=== Begin Enclosure ===

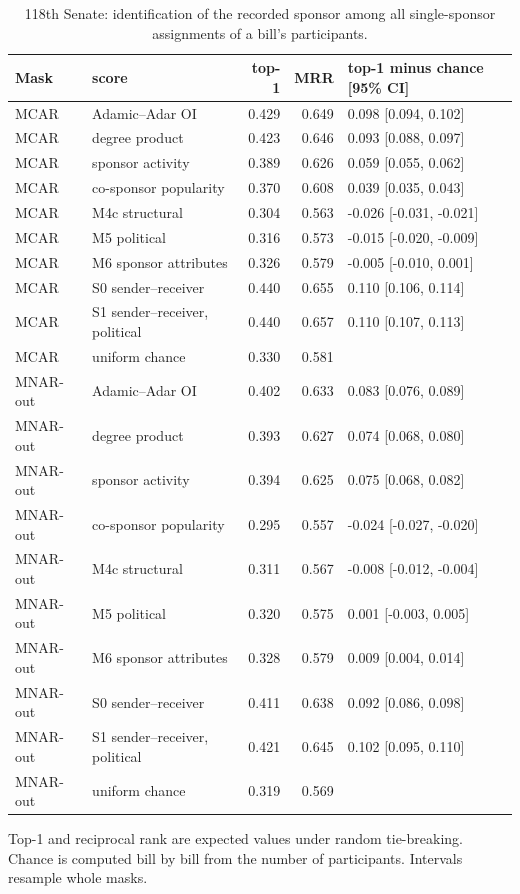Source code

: \begin{table}[tbp]
\centering
\small
\caption{118th Senate: identification of the recorded sponsor among all single-sponsor assignments of a bill's participants.}
\label{tab:senate-role}
\begin{tabular}{llrrl}
\toprule
Mask & score & top-1 & MRR & top-1 minus chance [95\% CI] \\
\midrule
MCAR & Adamic--Adar OI & 0.429 & 0.649 & 0.098 [0.094, 0.102] \\
MCAR & degree product & 0.423 & 0.646 & 0.093 [0.088, 0.097] \\
MCAR & sponsor activity & 0.389 & 0.626 & 0.059 [0.055, 0.062] \\
MCAR & co-sponsor popularity & 0.370 & 0.608 & 0.039 [0.035, 0.043] \\
MCAR & M4c structural & 0.304 & 0.563 & -0.026 [-0.031, -0.021] \\
MCAR & M5 political & 0.316 & 0.573 & -0.015 [-0.020, -0.009] \\
MCAR & M6 sponsor attributes & 0.326 & 0.579 & -0.005 [-0.010, 0.001] \\
MCAR & S0 sender--receiver & 0.440 & 0.655 & 0.110 [0.106, 0.114] \\
MCAR & S1 sender--receiver, political & 0.440 & 0.657 & 0.110 [0.107, 0.113] \\
MCAR & uniform chance & 0.330 & 0.581 &  \\
MNAR-out & Adamic--Adar OI & 0.402 & 0.633 & 0.083 [0.076, 0.089] \\
MNAR-out & degree product & 0.393 & 0.627 & 0.074 [0.068, 0.080] \\
MNAR-out & sponsor activity & 0.394 & 0.625 & 0.075 [0.068, 0.082] \\
MNAR-out & co-sponsor popularity & 0.295 & 0.557 & -0.024 [-0.027, -0.020] \\
MNAR-out & M4c structural & 0.311 & 0.567 & -0.008 [-0.012, -0.004] \\
MNAR-out & M5 political & 0.320 & 0.575 & 0.001 [-0.003, 0.005] \\
MNAR-out & M6 sponsor attributes & 0.328 & 0.579 & 0.009 [0.004, 0.014] \\
MNAR-out & S0 sender--receiver & 0.411 & 0.638 & 0.092 [0.086, 0.098] \\
MNAR-out & S1 sender--receiver, political & 0.421 & 0.645 & 0.102 [0.095, 0.110] \\
MNAR-out & uniform chance & 0.319 & 0.569 &  \\
\bottomrule
\end{tabular}
\par\vspace{2pt}\footnotesize Top-1 and reciprocal rank are expected values under random tie-breaking. Chance is computed bill by bill from the number of participants. Intervals resample whole masks.
\end{table}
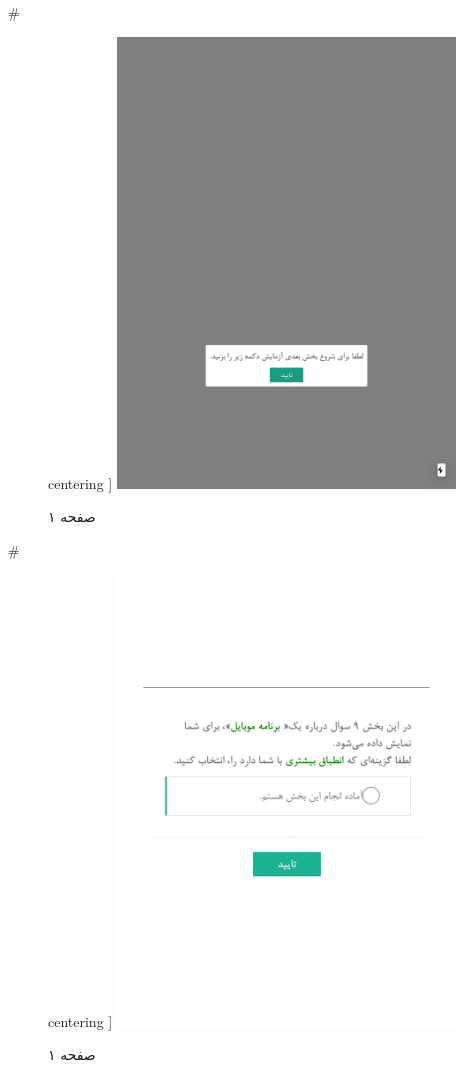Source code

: { 
 # 
\begin{figure}[htpb]
centering ]
\includegraphics[width=0.8\textwidth]{./img/Task48.png/}
\caption{صفحه ۱}
\label{fig:Task1}
\end{figure}
 
 
 # 
\begin{figure}[htpb]
centering ]
\includegraphics[width=0.8\textwidth]{./img/Task49.png/}
\caption{صفحه ۱}
\label{fig:Task1}
\end{figure}
 
}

=== End Enclosure ===

**TRY IT:**
Output an exact copy of the lines from the one with "MNAR-out & M6" through the closing line of the records, inclusive, without any images.

**TASK OUTPUT:**
MNAR-out & M6 sponsor attributes & 0.328 & 0.579 & 0.009 [0.004, 0.014] \\
MNAR-out & S0 sender--receiver & 0.411 & 0.638 & 0.092 [0.086, 0.098] \\
MNAR-out & S1 sender--receiver, political & 0.421 & 0.645 & 0.102 [0.095, 0.110] \\
MNAR-out & uniform chance & 0.319 & 0.569 &  \\
\bottomrule
\end{tabular}
\par\vspace{2pt}\footnotesize Top-1 and reciprocal rank are expected values under random tie-breaking. Chance is computed bill by bill from the number of participants. Intervals resample whole masks.
\end{table}
Source code

: { 
 # 
\begin{figure}[htpb]
centering ]
\includegraphics[width=0.8\textwidth]{./img/Task48.png/}
\caption{صفحه ۱}
\label{fig:Task1}
\end{figure}
 
 
 # 
\begin{figure}[htpb]
centering ]
\includegraphics[width=0.8\textwidth]{./img/Task49.png/}
\caption{صفحه ۱}
\label{fig:Task1}
\end{figure}
 
}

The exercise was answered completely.